The FTC and Take-Two Interactive both announced the agreement Thursday, which requires the videogame maker to prominently display content relevant to a game's rating on all future packaging, and to create a system for reviewing game content when submitting it to any rating organization.
No fines were levied as part of the deal, but Take-Two will be subject to penalties of up to $11,000 per violation for any future problems, the FTC said. Take-Two will also have to file compliance reports with the federal agency.
The FTC's charges came out of last year's brouhaha over "Grand Theft Auto: San Andreas," which was released with an "M" rating (Mature 17+). However, the game actually included secret character nudity and graphic sex scenes that could be unlocked by installing a small modification, or "mod," file. The FTC said that Take-Two violated the law when it obtained the more lenient rating -- rather than an AO (Adults Only) -- even though it knew of the hidden content.
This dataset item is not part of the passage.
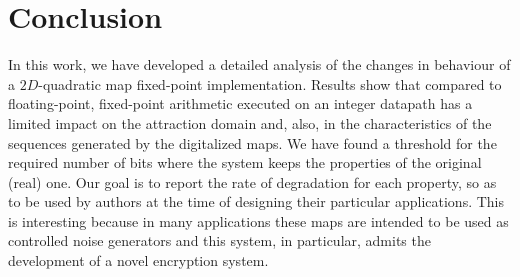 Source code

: \section{Conclusion} \label{sec:conclusions}
In this work, we have developed a detailed analysis of the changes in behaviour of a $2D$-quadratic map fixed-point implementation. Results show that compared to floating-point, fixed-point arithmetic executed on an integer datapath has a limited impact on the attraction domain and, also, in the characteristics of the sequences generated by the digitalized maps. We have found a threshold for the required 
number of bits where the system keeps the properties of the original (real) one. Our goal is to report the rate of degradation for each property, so as to be used by authors at the time of designing their particular applications. 
This is interesting because in many applications these maps are intended to be used as controlled noise generators and this system, in particular, admits the development of a novel encryption system.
Take-Two was lambasted by Congress and parent groups, and responded in August 2005 by releasing a patch that removed the "mod" file, and pulling the game from store shelves until it could re-release a version stripped of the cloaked sexual content.
Also on Thursday, Take-Two posted a second-quarter loss of $50.4 million (71 cents a share), compared to a Q2 2005 loss of $8.2 million (12 cents a share) even as revenue climbed to $265.1 million from $222.1 million. The company also wrote off $24.3 million related to the ditching of several games in development and the closing of two studios.